Washington: Federal Reserve chairman Ben Bernanke has said that the recession-hit US economy could rebound this year but warned of more ‘sizable’ job losses and a still-fragile financial system.
“We continue to expect economic activity to bottom out, then to turn up later this year,” he said.
He said that the key elements of his forecast were assessments that the housing market, at the epicenter of global financial turmoil, and consumer spending was beginning to stabilize.
He said: “The recent data suggested that the pace of economic contraction might be slowing, including some tentative signs that final demand, especially demand by households, may be stabilizing.”
Despite significant progress seen in financial markets in recent weeks, Bernanke cautioned that financial institutions remained ‘under considerable stress’.
He cited declines in asset prices, tight credit conditions and high levels of risk aversion, saying they continued to weigh on the economy.
“A relapse in financial conditions would be a significant drag on economic activity and could cause the incipient recovery to stall,” he warned ahead of results to be released Thursday from ‘stress tests’ conducted by authorities on 19 top banks.
News reports said that 10 of the 19 banks subject to the tests might need to raise more capital and those affected could include banking giants Wells Fargo, Bank of America and Citigroup.
When pressed by a lawmaker, Bernanke refused to disclose the test results but said that many US banks needing fresh capital would be able to meet their needs through the market without further government support.
The stress tests will cap a period of suspense that began when President Barack Obama’s administration unveiled in February its overhaul of a program to restore stability to the financial system of the world’s largest economy.
US entered into recession in December 2007 following a home mortgage meltdown that triggered a credit crunch and financial turmoil across the globe.
US economic growth contracted a massive 6.1% in the first quarter of 2009 after a 6.3% slide in the previous quarter but emerging government and private data clearly showed that the recession is easing.
Bernanke said that the decline in foreign economic activity might also be moderating, with investor sentiment and the functioning of financial markets abroad having improved somewhat.
Analysts noted that Bernanke devoted a considerable portion of his testimony to conditions in financial markets.
“Despite the notable progress in recent weeks in the financial markets, the Fed remains extremely concerned about tight credit conditions, and the persistence of concerns about the stability of the banking industry,” said Brian Bethune of IHS Global Insight.
Bethune said that by implementing the stress test program to establish significant capital buffers for US banks. “The Fed is hoping to substantially mitigate one of the major downside risks to the outlook,” he said.
Bernanke cautioned that even after a recovery got underway, the rate of growth of real economic activity was likely to remain below its longer-run potential for a while.
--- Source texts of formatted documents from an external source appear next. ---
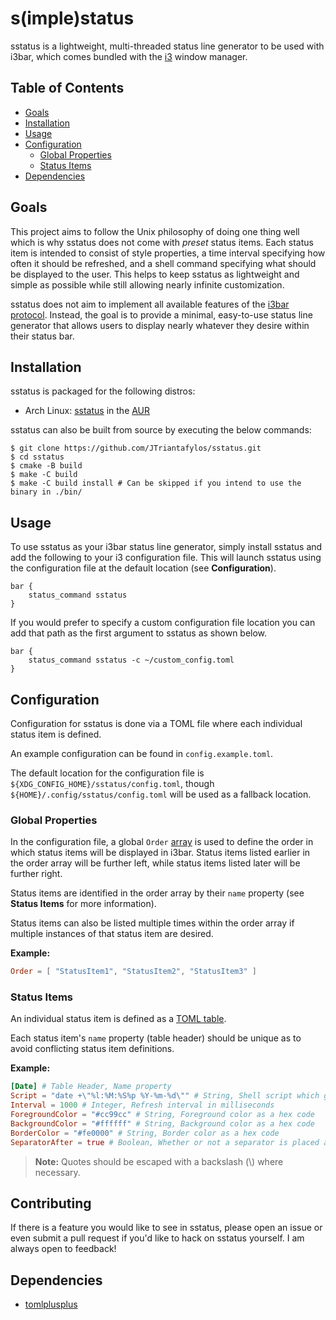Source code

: # s(imple)status

sstatus is a lightweight, multi-threaded status line generator to be used with i3bar, which comes bundled with the [i3](https://github.com/i3/i3) window manager.

## Table of Contents

- [Goals](#goals)
- [Installation](#installation)
- [Usage](#usage)
- [Configuration](#configuration)
  - [Global Properties](#global-properties)
  - [Status Items](#status-items)
- [Dependencies](#dependencies)

## Goals

This project aims to follow the Unix philosophy of doing one thing well which is why sstatus does not come with *preset* status items. Each status item is intended to consist of style properties, a time interval specifying how often it should be refreshed, and a shell command specifying what should be displayed to the user. This helps to keep sstatus as lightweight and simple as possible while still allowing nearly infinite customization.

sstatus does not aim to implement all available features of the [i3bar protocol](https://i3wm.org/docs/i3bar-protocol.html). Instead, the goal is to provide a minimal, easy-to-use status line generator that allows users to display nearly whatever they desire within their status bar. 

## Installation

sstatus is packaged for the following distros:

- Arch Linux: [sstatus](https://aur.archlinux.org/packages/sstatus/) in the [AUR](https://aur.archlinux.org/)

sstatus can also be built from source by executing the below commands:

```shell
$ git clone https://github.com/JTriantafylos/sstatus.git
$ cd sstatus
$ cmake -B build
$ make -C build
$ make -C build install # Can be skipped if you intend to use the binary in ./bin/
```

## Usage

To use sstatus as your i3bar status line generator, simply install sstatus and add the following to your i3 configuration file. This will launch sstatus using the configuration file at the default location (see **Configuration**).

```
bar {
    status_command sstatus
}
```

If you would prefer to specify a custom configuration file location you can add that path as the first argument to sstatus as shown below.

```
bar {
    status_command sstatus -c ~/custom_config.toml
}
```

## Configuration

Configuration for sstatus is done via a TOML file where each individual status item is defined.

An example configuration can be found in `config.example.toml`.

The default location for the configuration file is `${XDG_CONFIG_HOME}/sstatus/config.toml`, though `${HOME}/.config/sstatus/config.toml` will be used as a fallback location.

### Global Properties

In the configuration file, a global `Order` [array](https://toml.io/en/v1.0.0#array) is used to define the order in which status items will be displayed in i3bar. Status items listed earlier in the order array will be further left, while status items listed later will be further right.

Status items are identified in the order array by their `name` property (see **Status Items** for more information).

Status items can also be listed multiple times within the order array if multiple instances of that status item are desired.

**Example:**

```toml
Order = [ "StatusItem1", "StatusItem2", "StatusItem3" ]
```

### Status Items

An individual status item is defined as a [TOML table](https://toml.io/en/v1.0.0#table).

Each status item's `name` property (table header) should be unique as to avoid conflicting status item definitions.

**Example:**

```toml
[Date] # Table Header, Name property
Script = "date +\"%l:%M:%S%p %Y-%m-%d\"" # String, Shell script which generates the text of the status item
Interval = 1000 # Integer, Refresh interval in milliseconds
ForegroundColor = "#cc99cc" # String, Foreground color as a hex code
BackgroundColor = "#ffffff" # String, Background color as a hex code
BorderColor = "#fe0000" # String, Border color as a hex code
SeparatorAfter = true # Boolean, Whether or not a separator is placed after the status item
```

> **Note:** Quotes should be escaped with a backslash (\\) where necessary.

## Contributing

If there is a feature you would like to see in sstatus, please open an issue or even submit a pull request if you'd like to hack on sstatus yourself. I am always open to feedback!

## Dependencies

- [tomlplusplus](https://github.com/marzer/tomlplusplus/)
“We expect that the recovery will only gradually gain momentum and that economic slack will diminish slowly,” he said.
“In particular, businesses are likely to be cautious about hiring, implying that the unemployment rate could remain high for a time, even after economic growth resumes,” he explained.
“The most recent information on the labor market — the number of new and continuing claims for unemployment insurance through late April — suggested that we are likely to see further sizable job losses and increased unemployment in coming months,” Bernanke said.